A obra espanhola é listada, entre dezenas de outras, na bibliografia do livro de Moraes.

Por meio de sua assessoria, o ministro disse que “todas as citações do livro constam da bibliografia anexa à publicação”.

Os trechos reproduzidos por Moraes estão em passagens que tratam da dignidade humana e do princípio da igualdade.

Quem alertou para os trechos idênticos foi o professor Fernando Jayme, diretor da Faculdade de Direito da UFMG (Universidade Federal de Minas Gerais), numa rede social. Para Fernando Jayme, o que houve “é sem dúvida alguma plágio”. “Ninguém pode assumir a autoria do texto alheio. Ao deixar de fazer a citação, parece que a ideia é dele, mas é de outro autor, do qual ele copiou literalmente”, afirmou. Jayme diz ainda que já viu, no Conselho Universitário da UFMG, o qual integra, “citações bem menos explícitas serem consideradas plágio”.

A Folha consultou a obra espanhola na biblioteca do Centro de Estudios Políticos y Constitucionales, em Madri, que Rubio Llorente dirigiu entre 1979 e 1980.

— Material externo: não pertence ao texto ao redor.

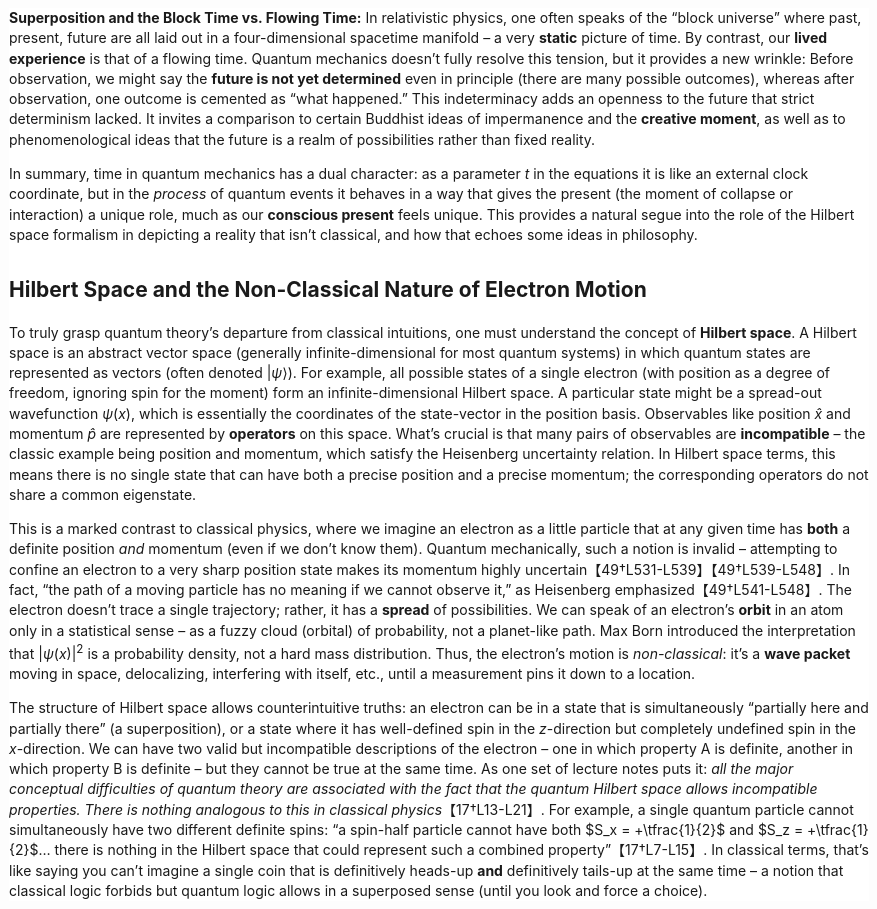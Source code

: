 **Superposition and the Block Time vs. Flowing Time:** In relativistic physics, one often speaks of the “block universe” where past, present, future are all laid out in a four-dimensional spacetime manifold – a very **static** picture of time. By contrast, our **lived experience** is that of a flowing time. Quantum mechanics doesn’t fully resolve this tension, but it provides a new wrinkle: Before observation, we might say the **future is not yet determined** even in principle (there are many possible outcomes), whereas after observation, one outcome is cemented as “what happened.” This indeterminacy adds an openness to the future that strict determinism lacked. It invites a comparison to certain Buddhist ideas of impermanence and the **creative moment**, as well as to phenomenological ideas that the future is a realm of possibilities rather than fixed reality. 

In summary, time in quantum mechanics has a dual character: as a parameter $t$ in the equations it is like an external clock coordinate, but in the *process* of quantum events it behaves in a way that gives the present (the moment of collapse or interaction) a unique role, much as our **conscious present** feels unique. This provides a natural segue into the role of the Hilbert space formalism in depicting a reality that isn’t classical, and how that echoes some ideas in philosophy. 

## Hilbert Space and the Non-Classical Nature of Electron Motion  
To truly grasp quantum theory’s departure from classical intuitions, one must understand the concept of **Hilbert space**. A Hilbert space is an abstract vector space (generally infinite-dimensional for most quantum systems) in which quantum states are represented as vectors (often denoted $|\psi\rangle$). For example, all possible states of a single electron (with position as a degree of freedom, ignoring spin for the moment) form an infinite-dimensional Hilbert space. A particular state might be a spread-out wavefunction $\psi(x)$, which is essentially the coordinates of the state-vector in the position basis. Observables like position $\hat{x}$ and momentum $\hat{p}$ are represented by **operators** on this space. What’s crucial is that many pairs of observables are **incompatible** – the classic example being position and momentum, which satisfy the Heisenberg uncertainty relation. In Hilbert space terms, this means there is no single state that can have both a precise position and a precise momentum; the corresponding operators do not share a common eigenstate. 

This is a marked contrast to classical physics, where we imagine an electron as a little particle that at any given time has **both** a definite position *and* momentum (even if we don’t know them). Quantum mechanically, such a notion is invalid – attempting to confine an electron to a very sharp position state makes its momentum highly uncertain【49†L531-L539】【49†L539-L548】. In fact, “the path of a moving particle has no meaning if we cannot observe it,” as Heisenberg emphasized【49†L541-L548】. The electron doesn’t trace a single trajectory; rather, it has a **spread** of possibilities. We can speak of an electron’s **orbit** in an atom only in a statistical sense – as a fuzzy cloud (orbital) of probability, not a planet-like path. Max Born introduced the interpretation that $|\psi(x)|^2$ is a probability density, not a hard mass distribution. Thus, the electron’s motion is *non-classical*: it’s a **wave packet** moving in space, delocalizing, interfering with itself, etc., until a measurement pins it down to a location. 

The structure of Hilbert space allows counterintuitive truths: an electron can be in a state that is simultaneously “partially here and partially there” (a superposition), or a state where it has well-defined spin in the $z$-direction but completely undefined spin in the $x$-direction. We can have two valid but incompatible descriptions of the electron – one in which property A is definite, another in which property B is definite – but they cannot be true at the same time. As one set of lecture notes puts it: *all the major conceptual difficulties of quantum theory are associated with the fact that the quantum Hilbert space allows incompatible properties. There is nothing analogous to this in classical physics*【17†L13-L21】. For example, a single quantum particle cannot simultaneously have two different definite spins: “a spin-half particle cannot have both $S_x = +\tfrac{1}{2}$ and $S_z = +\tfrac{1}{2}$… there is nothing in the Hilbert space that could represent such a combined property”【17†L7-L15】. In classical terms, that’s like saying you can’t imagine a single coin that is definitively heads-up **and** definitively tails-up at the same time – a notion that classical logic forbids but quantum logic allows in a superposed sense (until you look and force a choice).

O volume reúne trechos de sentenças do Tribunal Constitucional espanhol para explicar artigos da Constituição do país. O magistrado foi vice-presidente daquela corte.

Uma decisão conjunta do tribunal, tomada em 1985 e recompilada no livro, discorre sobre a “dignidade”: “A dignidade é um valor espiritual e moral inerente à pessoa, que se manifesta singularmente na autodeterminação consciente e responsável da própria vida”, pronunciou-se o pleno, de que Rubio Llorente era parte. O trecho também aparece, sem crédito, no livro de Moraes.

Um dos principais juristas espanhóis, Rubio Llorente morreu em 2016, aos 85 anos.

Direitos do autor

Para o advogado Daniel Campello, a cópia dos trechos configura “caso clássico de plágio acadêmico da pior qualidade, encontrado infelizmente em diversos trabalhos de conclusão de curso de graduação, mas bem raro quando se trata de uma tese de doutorado”.

Segundo Campello, os quatro requisitos examinados em acusações de plágio são preenchidos no caso: similitude entre os trechos; anterioridade da obra supostamente original; prova de acesso, ou seja, que o acusado teve contato com o texto que teria reproduzido; e comprovado dolo ou vantagem com a prática.

A ABNT (Associação Brasileira de Normas Técnicas) dá diretrizes para citações: se têm menos de três linhas, devem vir entre aspas; se têm mais de três, devem ser destacadas com recuo da margem esquerda do texto e com letra menor, sem as aspas; se incluir texto traduzido pelo autor, deve-se incluir, após a transcrição, a expressão “tradução nossa” entre parênteses etc.